Sure, they may not be headlining their hometown and selling out the biggest venue, but they are reaching beyond the walls of their comfort and earning those miles. Maybe you think a band sucks and doesn’t deserve their fans, well, tell that to the miles they’ve traveled and the money they’ve sunk into their craft. Where am I going with all this musician-pandering sentiment? Well, I’m here to dissect the “5 bands for 5 bucks” ethos and attempt to use my logic stream to defend local bands and national bands alike.
I’ll come right out and say it, some bands aren’t even worth the five bucks that a local bill may cost. That doesn’t mean that someone on that Kinko’s poster doesn’t deserve that cash. Take it from someone who has been on the receiving end of many an empty show, sometimes the support isn’t at the show for a reason. Bands need to poster for a show, it’s a tried and true method to get the show out there.
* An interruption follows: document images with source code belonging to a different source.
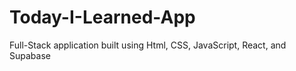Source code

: # Today-I-Learned-App
Full-Stack application built using Html, CSS, JavaScript, React, and Supabase

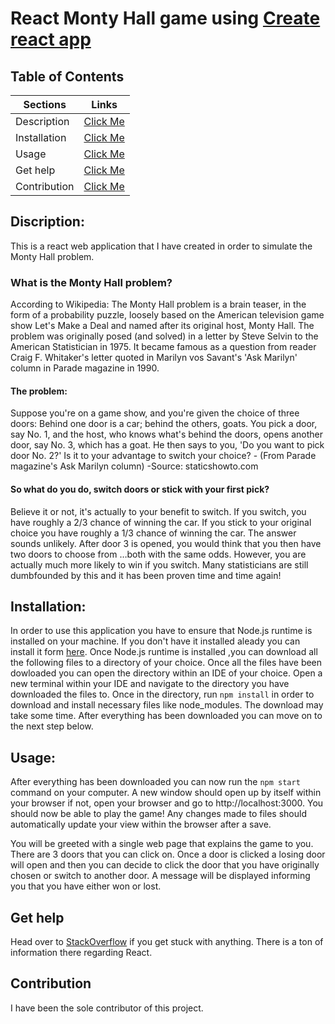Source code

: # React Monty Hall game using [Create react app](https://github.com/facebook/create-react-app)

## Table of Contents
| Sections | Links | 
| ------------- |:-------------:|
| Description | [Click Me](#description) |
| Installation | [Click Me](#installation) |   
| Usage | [Click Me](#usage) |
| Get help | [Click Me](#get-help)
| Contribution | [Click Me](#contribution) |

## Discription:
This is a react web application that I have created in order to simulate the Monty Hall problem.

### What is the Monty Hall problem?
According to Wikipedia: The Monty Hall problem is a brain teaser, in the form of a probability puzzle, loosely based on the American television game show Let's Make a Deal and named after its original host, Monty Hall. The problem was originally posed (and solved) in a letter by Steve Selvin to the American Statistician in 1975. It became famous as a question from reader Craig F. Whitaker's letter quoted in Marilyn vos Savant's 'Ask Marilyn' column in Parade magazine in 1990.

#### The problem:
Suppose you're on a game show, and you're given the choice of three doors: Behind one door is a car; behind the others, goats. You pick a door, say No. 1, and the host, who knows what's behind the doors, opens another door, say No. 3, which has a goat. He then says to you, 'Do you want to pick door No. 2?' Is it to your advantage to switch your choice? - (From Parade magazine's Ask Marilyn column) -Source: staticshowto.com


#### So what do you do, switch doors or stick with your first pick?
Believe it or not, it's actually to your benefit to switch. If you switch, you have roughly a 2/3 chance of winning the car. If you stick to your original choice you have roughly a 1/3 chance of winning the car. The answer sounds unlikely. After door 3 is opened, you would think that you then have two doors to choose from …both with the same odds. However, you are actually much more likely to win if you switch. Many statisticians are still dumbfounded by this and it has been proven time and time again!

## Installation:
In order to use this application you have to ensure that Node.js runtime is installed on your machine. If you don't have it installed aleady you can install it form [here](https://nodejs.org/en/download/). Once Node.js runtime is installed ,you can download all the following files to a directory of your choice. Once all the files have been dowloaded you can open the directory within an IDE of your choice. Open a new terminal within your IDE and navigate to the directory you have downloaded the files to. Once in the directory, run `npm install` in order to download and install necessary files like node_modules. The download may take some time. After everything has been downloaded you can move on to the next step below.

## Usage: 
After everything has been downloaded you can now run the `npm start` command on your computer. A new window should open up by itself within your browser if not, open your browser and go to http://localhost:3000. You should now be able to play the game! Any changes made to files should automatically update your view within the browser after a save.

You will be greeted with a single web page that explains the game to you. There are 3 doors that you can click on. Once a door is clicked a losing door will open and then you can decide to click the door that you have originally chosen or switch to another door. A message will be displayed informing you that you have either won or lost.


## Get help
Head over to [StackOverflow](https://stackoverflow.com) if you get stuck with anything. There is a ton of information there regarding React.

## Contribution
I have been the sole contributor of this project.

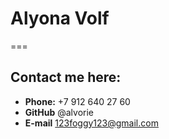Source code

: # Alyona Volf

===

## Contact me here:

- **Phone:** +7 912 640 27 60  
- **GitHub** @alvorie
- **E-mail** 123foggy123@gmail.com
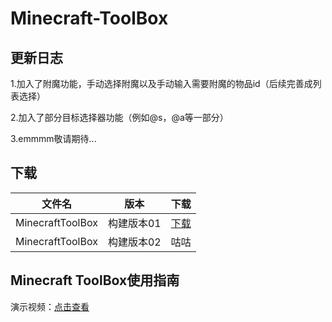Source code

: # Minecraft-ToolBox
## 更新日志
1.加入了附魔功能，手动选择附魔以及手动输入需要附魔的物品id（后续完善成列表选择）

2.加入了部分目标选择器功能（例如@s，@a等一部分）

3.emmmm敬请期待...

## 下载
|文件名|版本|下载|
|----|----|----|
|MinecraftToolBox|构建版本01|[下载](https://github.com/sunmoonsakura/Minecraft-ToolBox/releases/download/MinecraftToolBox/MinecraftToolBox.zip)|
|MinecraftToolBox|构建版本02|咕咕|
## Minecraft ToolBox使用指南
演示视频：[点击查看](https://www.bilibili.com/video/BV17e4y1Z77b/?share_source=copy_web&vd_source=97d620e39cec9913df802fca86e64f11)
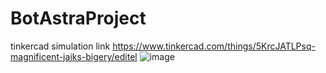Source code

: # BotAstraProject
tinkercad simulation link
https://www.tinkercad.com/things/5KrcJATLPsq-magnificent-jaiks-bigery/editel
![image](https://github.com/faiyazAziz/BotAstraProject/assets/106823454/d2a09d2f-fdf4-4e36-826e-ba4936096d88)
People see a poster more than once and it will stick with them and they are more likely to hit up your show because someone took the time to go out and give some indication that people should go to your show.
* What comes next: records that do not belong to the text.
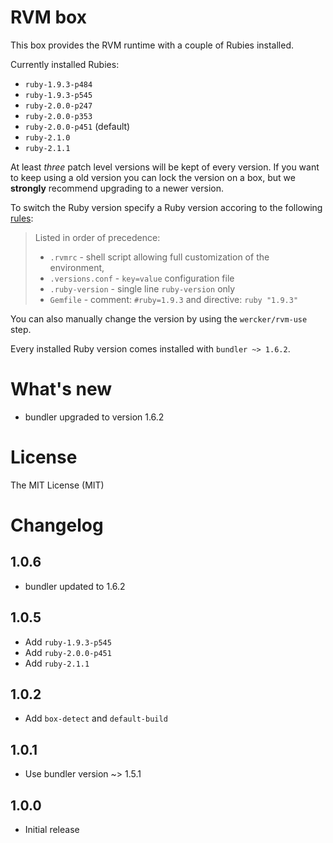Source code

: # RVM box

This box provides the RVM runtime with a couple of Rubies installed.

Currently installed Rubies:

- `ruby-1.9.3-p484`
- `ruby-1.9.3-p545`
- `ruby-2.0.0-p247`
- `ruby-2.0.0-p353`
- `ruby-2.0.0-p451` (default)
- `ruby-2.1.0`
- `ruby-2.1.1`

At least _three_ patch level versions will be kept of every version. If you want to keep using a old version you can lock the version on a box, but we __strongly__ recommend upgrading to a newer version. 

To switch the Ruby version specify a Ruby version accoring to the following [rules](https://rvm.io/workflow/projects):

> Listed in order of precedence:
> 
> - `.rvmrc` - shell script allowing full customization of the environment,
> - `.versions.conf` - `key=value` configuration file
> - `.ruby-version` - single line `ruby-version` only
> - `Gemfile` - comment: `#ruby=1.9.3` and directive: `ruby "1.9.3"`

You can also manually change the version by using the `wercker/rvm-use` step.

Every installed Ruby version comes installed with `bundler ~> 1.6.2`.

# What's new

- bundler upgraded to version 1.6.2

# License

The MIT License (MIT)

# Changelog

## 1.0.6
- bundler updated to 1.6.2

## 1.0.5

- Add `ruby-1.9.3-p545`
- Add `ruby-2.0.0-p451`
- Add `ruby-2.1.1`

## 1.0.2

- Add `box-detect` and `default-build`

## 1.0.1

- Use bundler version ~> 1.5.1

## 1.0.0

- Initial release
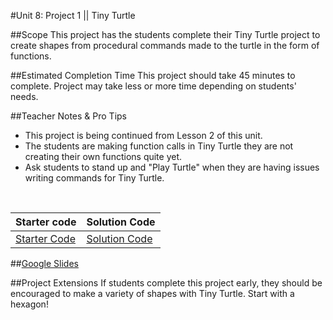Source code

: #Unit 8: Project 1 || Tiny Turtle


##Scope
This project has the students complete their Tiny Turtle project to create shapes from procedural commands made to the turtle in the form of functions.

##Estimated Completion Time
This project should take 45 minutes to complete. Project may take less or more time depending on students' needs.  

##Teacher Notes & Pro Tips
* This project is being continued from Lesson 2 of this unit.
* The students are making function calls in Tiny Turtle they are not creating their own functions quite yet.
* Ask students to stand up and "Play Turtle" when they are having issues writing commands for Tiny Turtle.

<br>

| Starter code | Solution Code |
|-------|-------|
|[Starter Code](https://popcode.org/?gist=669fd43006daa8793b68e66160371606) | [Solution Code](https://github.com/ScriptEdcurriculum/solutions2016/tree/master/year1/unit8/project1)|

##[Google Slides](https://docs.google.com/presentation/d/1DQLzZokIkRzK9LYB5Zp6VmVGDXdaCd6NUt4n7XMwZLQ/edit?usp=sharing)

##Project Extensions
If students complete this project early, they should be encouraged to make a variety of shapes with Tiny Turtle. Start with a hexagon!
Having good music is another part of getting people to your show. It doesn’t have to be the fanciest EP anyone has ever seen, maybe you only have those cardboard sleeves from Walmart with sharpie on it, fine. If your band couldn’t be bothered to practice your songs enough to nail them even once for a record why should people want to see those same songs live? It doesn’t have to be shiny, studio quality, just make sure you can hear all the instruments and that the drummer didn’t unintentionally switch to 5/4 time in that last drum fill. On the flipside, just because you booked a weekend of studio time it doesn’t mean the album is gonna hit Billboard, practice doesn’t make perfect but it makes better than unpractice.
Now, I know it may just seem like I’m out to bash on local bands for not trying hard enough. This is not the case. I love a bunch of local bands, but I know their struggle. I once lost real bad in a battle of the bands to Tennessee Murder Club and I was all salty about it. I was refusing to look at myself to acknowledge that maybe they practice more than me, maybe they had better stage presence, maybe they didn’t throw in unpracticed vocal harmonies, maybe they tried harder and deserved their win. There’s always going to be someone better than you as a musician, you just have to respect the grind and put in your hours and hope that people dig you for you.
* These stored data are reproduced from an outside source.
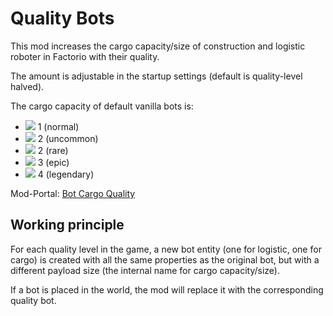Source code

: # Quality Bots

This mod increases the cargo capacity/size of construction and logistic roboter in Factorio with their quality.

The amount is adjustable in the startup settings (default is quality-level halved).

The cargo capacity of default vanilla bots is:
- ![](https://wiki.factorio.com/images/thumb/Quality_normal.png/12px-Quality_normal.png) 1 (normal)
- ![](https://wiki.factorio.com/images/thumb/Quality_uncommon.png/12px-Quality_uncommon.png) 2 (uncommon)
- ![](https://wiki.factorio.com/images/thumb/Quality_rare.png/12px-Quality_rare.png) 2 (rare)
- ![](https://wiki.factorio.com/images/thumb/Quality_epic.png/12px-Quality_epic.png) 3 (epic)
- ![](https://wiki.factorio.com/images/thumb/Quality_legendary.png/12px-Quality_legendary.png) 4 (legendary)

Mod-Portal: [Bot Cargo Quality](https://mods.factorio.com/mod/bot-cargo-quality)

## Working principle

For each quality level in the game, a new bot entity (one for logistic, one for cargo) is created with all the same properties as the original bot, but with a different payload size (the internal name for cargo capacity/size).

If a bot is placed in the world, the mod will replace it with the corresponding quality bot.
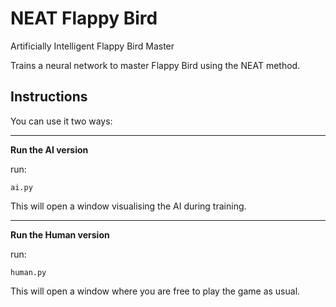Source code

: # NEAT Flappy Bird

Artificially Intelligent Flappy Bird Master

Trains a neural network to master Flappy Bird using the NEAT method.

## Instructions

You can use it two ways:

---

**Run the AI version**

run:

`ai.py`

This will open a window visualising the AI during training.

---

**Run the Human version**

run:

`human.py`

This will open a window where you are free to play the game as usual.
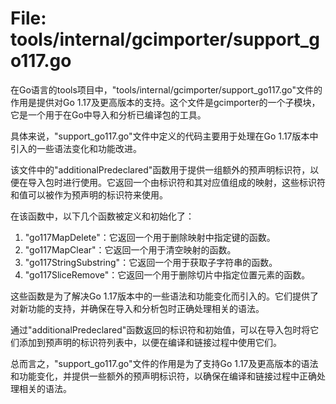# File: tools/internal/gcimporter/support_go117.go

在Go语言的tools项目中，"tools/internal/gcimporter/support_go117.go"文件的作用是提供对Go 1.17及更高版本的支持。这个文件是gcimporter的一个子模块，它是一个用于在Go中导入和分析已编译包的工具。

具体来说，"support_go117.go"文件中定义的代码主要用于处理在Go 1.17版本中引入的一些语法变化和功能改进。

该文件中的"additionalPredeclared"函数用于提供一组额外的预声明标识符，以便在导入包时进行使用。它返回一个由标识符和其对应值组成的映射，这些标识符和值可以被作为预声明的标识符来使用。

在该函数中，以下几个函数被定义和初始化了：

1. "go117MapDelete"：它返回一个用于删除映射中指定键的函数。
2. "go117MapClear"：它返回一个用于清空映射的函数。
3. "go117StringSubstring"：它返回一个用于获取子字符串的函数。
4. "go117SliceRemove"：它返回一个用于删除切片中指定位置元素的函数。

这些函数是为了解决Go 1.17版本中的一些语法和功能变化而引入的。它们提供了对新功能的支持，并确保在导入和分析包时正确处理相关的语法。

通过"additionalPredeclared"函数返回的标识符和初始值，可以在导入包时将它们添加到预声明的标识符列表中，以便在编译和链接过程中使用它们。

总而言之，"support_go117.go"文件的作用是为了支持Go 1.17及更高版本的语法和功能变化，并提供一些额外的预声明标识符，以确保在编译和链接过程中正确处理相关的语法。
National acts frequently get flack from local musicians. I’ve seen many a meme roll through my Facebook feed, “people will pay 70 dollars to watch someone lip sync from 100 yards away but not 5 dollars for a local band.” I’d watch Toby Keith at the Premier Center, not because he’s my favorite artist in the world (though I do know a great deal of his songs), but because he’s bringing a show. It’s a whole night of entertainment crafted by technicians with amazing sound, lights, flow, and he’s helping the local Cattleman feed needy families as well. I think of it like McDonald’s: It’s proven itself in all the good and bad ways and it’s all out on the table for us to judge. Which is why to me, local, regional, national, international, they are all important distinctions in a band’s career and are more indicative of how much time and effort a band has put into their craft. This is why the “5 bands for 5 bucks” ethos can be damaging for those trying to break into becoming a professional musician, but a helpful buffer to those starting out.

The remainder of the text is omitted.